> **Available data**
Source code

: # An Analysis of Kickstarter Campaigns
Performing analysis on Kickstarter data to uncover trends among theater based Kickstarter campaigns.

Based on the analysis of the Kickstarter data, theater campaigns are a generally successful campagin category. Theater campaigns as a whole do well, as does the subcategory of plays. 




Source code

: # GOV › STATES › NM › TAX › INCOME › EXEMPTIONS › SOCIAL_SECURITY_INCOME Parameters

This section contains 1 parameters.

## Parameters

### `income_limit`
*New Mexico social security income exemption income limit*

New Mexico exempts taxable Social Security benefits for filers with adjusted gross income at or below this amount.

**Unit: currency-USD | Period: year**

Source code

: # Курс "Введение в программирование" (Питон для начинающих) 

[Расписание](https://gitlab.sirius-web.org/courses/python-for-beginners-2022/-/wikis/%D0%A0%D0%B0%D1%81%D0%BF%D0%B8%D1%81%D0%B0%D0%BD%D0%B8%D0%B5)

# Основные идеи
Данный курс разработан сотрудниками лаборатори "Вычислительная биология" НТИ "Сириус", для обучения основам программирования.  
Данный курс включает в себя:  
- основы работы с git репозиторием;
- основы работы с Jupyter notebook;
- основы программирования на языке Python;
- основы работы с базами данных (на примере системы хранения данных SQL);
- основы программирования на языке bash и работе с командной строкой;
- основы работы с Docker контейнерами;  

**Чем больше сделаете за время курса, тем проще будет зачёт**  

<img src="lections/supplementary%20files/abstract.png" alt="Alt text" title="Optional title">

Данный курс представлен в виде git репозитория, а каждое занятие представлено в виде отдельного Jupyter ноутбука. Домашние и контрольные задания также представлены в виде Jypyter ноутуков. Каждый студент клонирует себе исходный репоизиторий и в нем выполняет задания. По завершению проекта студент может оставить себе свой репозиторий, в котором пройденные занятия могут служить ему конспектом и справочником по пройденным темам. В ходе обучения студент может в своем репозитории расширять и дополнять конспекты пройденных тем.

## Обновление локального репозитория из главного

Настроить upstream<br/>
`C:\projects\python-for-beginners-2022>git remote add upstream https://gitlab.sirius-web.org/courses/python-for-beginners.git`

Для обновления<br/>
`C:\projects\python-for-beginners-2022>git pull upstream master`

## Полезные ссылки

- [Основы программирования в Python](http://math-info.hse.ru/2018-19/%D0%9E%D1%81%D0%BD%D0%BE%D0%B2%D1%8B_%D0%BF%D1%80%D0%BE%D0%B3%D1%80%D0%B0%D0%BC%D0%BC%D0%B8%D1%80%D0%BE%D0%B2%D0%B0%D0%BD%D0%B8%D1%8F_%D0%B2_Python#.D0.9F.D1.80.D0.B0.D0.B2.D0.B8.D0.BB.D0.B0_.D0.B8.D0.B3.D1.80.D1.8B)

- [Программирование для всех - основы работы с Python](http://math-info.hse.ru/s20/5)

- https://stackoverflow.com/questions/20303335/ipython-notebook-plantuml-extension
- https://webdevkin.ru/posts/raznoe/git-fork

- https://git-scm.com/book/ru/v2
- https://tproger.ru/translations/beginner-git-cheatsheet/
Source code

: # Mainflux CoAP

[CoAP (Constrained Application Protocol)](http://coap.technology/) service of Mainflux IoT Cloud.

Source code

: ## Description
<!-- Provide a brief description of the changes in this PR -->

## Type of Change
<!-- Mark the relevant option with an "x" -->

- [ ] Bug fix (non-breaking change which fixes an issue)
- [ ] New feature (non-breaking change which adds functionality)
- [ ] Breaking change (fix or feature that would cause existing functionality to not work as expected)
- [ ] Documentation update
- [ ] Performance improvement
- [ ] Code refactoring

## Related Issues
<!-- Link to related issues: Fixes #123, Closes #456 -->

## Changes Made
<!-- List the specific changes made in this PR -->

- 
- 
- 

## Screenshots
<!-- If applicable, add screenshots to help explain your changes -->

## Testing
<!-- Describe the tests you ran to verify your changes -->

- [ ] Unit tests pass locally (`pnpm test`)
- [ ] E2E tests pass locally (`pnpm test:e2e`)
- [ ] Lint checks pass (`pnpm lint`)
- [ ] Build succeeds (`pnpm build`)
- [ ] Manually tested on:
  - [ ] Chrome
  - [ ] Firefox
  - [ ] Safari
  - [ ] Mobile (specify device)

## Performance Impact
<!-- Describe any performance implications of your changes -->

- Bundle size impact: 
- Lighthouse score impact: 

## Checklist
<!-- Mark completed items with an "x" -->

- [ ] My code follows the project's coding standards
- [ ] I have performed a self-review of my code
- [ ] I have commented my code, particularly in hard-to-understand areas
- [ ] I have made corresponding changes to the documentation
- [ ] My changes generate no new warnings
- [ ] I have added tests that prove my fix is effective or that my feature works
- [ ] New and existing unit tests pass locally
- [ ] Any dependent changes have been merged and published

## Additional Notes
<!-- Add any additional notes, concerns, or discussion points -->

==

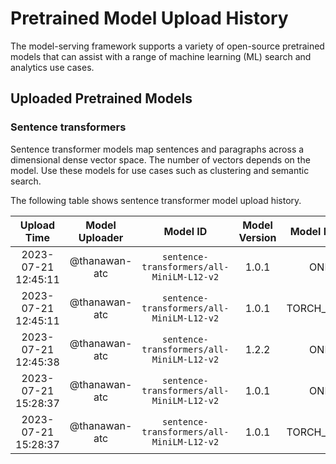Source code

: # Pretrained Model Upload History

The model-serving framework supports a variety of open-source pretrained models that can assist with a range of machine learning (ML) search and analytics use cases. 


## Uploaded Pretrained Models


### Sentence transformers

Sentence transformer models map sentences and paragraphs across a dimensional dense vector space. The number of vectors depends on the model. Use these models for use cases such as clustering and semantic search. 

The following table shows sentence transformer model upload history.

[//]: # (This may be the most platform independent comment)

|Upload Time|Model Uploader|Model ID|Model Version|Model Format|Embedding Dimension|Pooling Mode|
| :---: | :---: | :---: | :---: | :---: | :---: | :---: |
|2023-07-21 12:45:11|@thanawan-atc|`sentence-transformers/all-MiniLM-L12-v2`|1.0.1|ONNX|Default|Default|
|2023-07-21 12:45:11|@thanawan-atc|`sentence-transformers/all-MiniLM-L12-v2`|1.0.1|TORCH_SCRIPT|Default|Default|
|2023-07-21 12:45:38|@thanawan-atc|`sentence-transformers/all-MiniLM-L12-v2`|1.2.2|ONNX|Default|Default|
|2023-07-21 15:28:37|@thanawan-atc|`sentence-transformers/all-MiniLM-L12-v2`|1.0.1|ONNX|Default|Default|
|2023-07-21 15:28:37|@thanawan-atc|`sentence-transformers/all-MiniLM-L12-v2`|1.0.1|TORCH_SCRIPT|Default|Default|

> **Your objective**
Find the word "tests" in the records, and report each line that has it.

> **Written solution**
<!-- Describe the tests you ran to verify your changes -->
- [ ] Unit tests pass locally (`pnpm test`)
- [ ] E2E tests pass locally (`pnpm test:e2e`)
- [ ] I have added tests that prove my fix is effective or that my feature works
- [ ] New and existing unit tests pass locally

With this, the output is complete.